Raising real money from the financial system by imposing a financial transactions tax was also examined, as were additional carbon and other environmental taxes.

Alaska for America

They would have called it “Alaska for America”. Once you capitalise such a fund, Clinton writes, “you can provide every American with a modest basic income every year”.

As well as being a floor against poverty, Clinton says it would also be “a way of making every American feel more connected to our country and to one another – part of something bigger than ourselves”.

The Clinton campaign ultimately decided against making a universal basic income a campaign plank because they couldn’t make the numbers work.

“To provide a meaningful dividend each year to every citizen, you’d have to raise enormous sums of money, and that would either mean a lot of new taxes or cannibalising other important programmes. We decided it was exciting but not realistic, and left it on the shelf,” she writes.

While that was the responsible decision at the time, now, in light of her defeat, Clinton wonders whether “we should have thrown caution to the wind and embraced Alaska for America as a long-term goal and figured out the details later”.

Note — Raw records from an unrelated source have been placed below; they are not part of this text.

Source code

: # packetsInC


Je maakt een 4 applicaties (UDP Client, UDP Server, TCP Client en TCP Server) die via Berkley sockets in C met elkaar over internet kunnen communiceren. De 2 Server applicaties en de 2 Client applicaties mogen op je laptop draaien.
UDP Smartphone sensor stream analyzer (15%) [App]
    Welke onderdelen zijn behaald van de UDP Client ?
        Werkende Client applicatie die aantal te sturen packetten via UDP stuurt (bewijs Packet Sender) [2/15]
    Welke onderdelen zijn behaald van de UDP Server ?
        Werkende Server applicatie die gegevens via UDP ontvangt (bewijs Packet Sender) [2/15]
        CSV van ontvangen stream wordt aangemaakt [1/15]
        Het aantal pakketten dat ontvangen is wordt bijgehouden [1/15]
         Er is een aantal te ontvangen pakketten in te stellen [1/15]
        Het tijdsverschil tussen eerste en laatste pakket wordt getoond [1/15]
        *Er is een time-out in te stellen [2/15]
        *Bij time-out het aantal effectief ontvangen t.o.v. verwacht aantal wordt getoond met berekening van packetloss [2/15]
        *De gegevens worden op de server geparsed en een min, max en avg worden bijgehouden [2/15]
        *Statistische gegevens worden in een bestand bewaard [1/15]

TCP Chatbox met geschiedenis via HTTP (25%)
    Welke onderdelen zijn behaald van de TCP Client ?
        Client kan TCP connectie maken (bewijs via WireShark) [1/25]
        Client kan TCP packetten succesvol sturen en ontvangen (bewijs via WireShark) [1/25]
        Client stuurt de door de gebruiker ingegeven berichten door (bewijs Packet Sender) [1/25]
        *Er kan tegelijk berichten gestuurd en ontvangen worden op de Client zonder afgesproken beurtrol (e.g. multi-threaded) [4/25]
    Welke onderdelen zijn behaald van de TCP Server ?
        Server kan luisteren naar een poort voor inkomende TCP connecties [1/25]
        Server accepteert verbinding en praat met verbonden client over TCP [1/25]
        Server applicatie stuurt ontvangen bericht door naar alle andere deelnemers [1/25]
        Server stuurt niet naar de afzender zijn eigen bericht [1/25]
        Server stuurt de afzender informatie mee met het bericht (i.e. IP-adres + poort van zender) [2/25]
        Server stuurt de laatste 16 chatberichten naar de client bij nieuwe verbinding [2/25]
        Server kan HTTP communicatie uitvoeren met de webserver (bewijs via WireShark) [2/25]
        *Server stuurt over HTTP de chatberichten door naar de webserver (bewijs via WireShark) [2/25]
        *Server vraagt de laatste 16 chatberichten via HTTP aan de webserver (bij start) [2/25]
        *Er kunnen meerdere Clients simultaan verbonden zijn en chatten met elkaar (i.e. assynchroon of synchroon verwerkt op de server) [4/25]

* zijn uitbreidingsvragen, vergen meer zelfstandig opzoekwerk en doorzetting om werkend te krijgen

A universal basic income has the potential to transform how we organise the State's role in our society and economy

In an interview on Wednesday with Vox’s Ezra Klein, Clinton said: “We dug deep, tried to explain it to some people, and it just was hard for people to grasp what we were talking about because most Americans . . . didn’t have any idea about what was going on in Alaska”.

She added that the taxes and funding lines from which a pot to fund a base income would be built would ideally be left to be decided by the legislature, on the basis of a cross-party consensus; but she, as the establishment candidate, would have been pressed for precise details and costings.

Pilot schemes

The idea of a basic income is not new. It has been tried in Manitoba in Canada and is currently being piloted in Finland and the Netherlands. A previous Brazilian government introduced a basic family payment as an incentive to getting children into education.

The International Monetary Fund has developed similar income payments in various African countries.

The scale of what Clinton considered was even more ambitious, however, and, as Klein put it, “the fact that a major-party [US] presidential nominee seriously considered basic income as a proposal is nonetheless a huge sign of the idea’s progress and increasing influence”.

The idea has been a slow-burner in Ireland also. Since the late 1980s Fr Seán Healy and Sr Bridget Reynolds of Social Justice Ireland have argued for such a basic income. They have shown in repeated publications how combining funding currently used for welfare payments and tax credits would get us to a modest payment to all.

They have gone further and identified the incremental steps that could be taken to that end by extending the State pension to all and making tax credits refundable. In 2002 they were part of the process by which the then Fianna Fáil government published a Green Paper on how it might be done.

There has been little progress since but the proposal re-emerged in Fianna Fáil’s last manifesto.

The debate around the future of work, increasingly vulnerable forms of employment and the rise of artificial intelligence has given urgent momentum to the debate, as has growing middle-class alienation from political systems.

The introduction of a universal basic income has the potential to transform how we organise the State’s role in our society and economy, and to shore up the support base for moderate politics.

Championing it in her 2016 campaign may have been a step too soon for Clinton, but universal basic income is an idea whose time has almost come.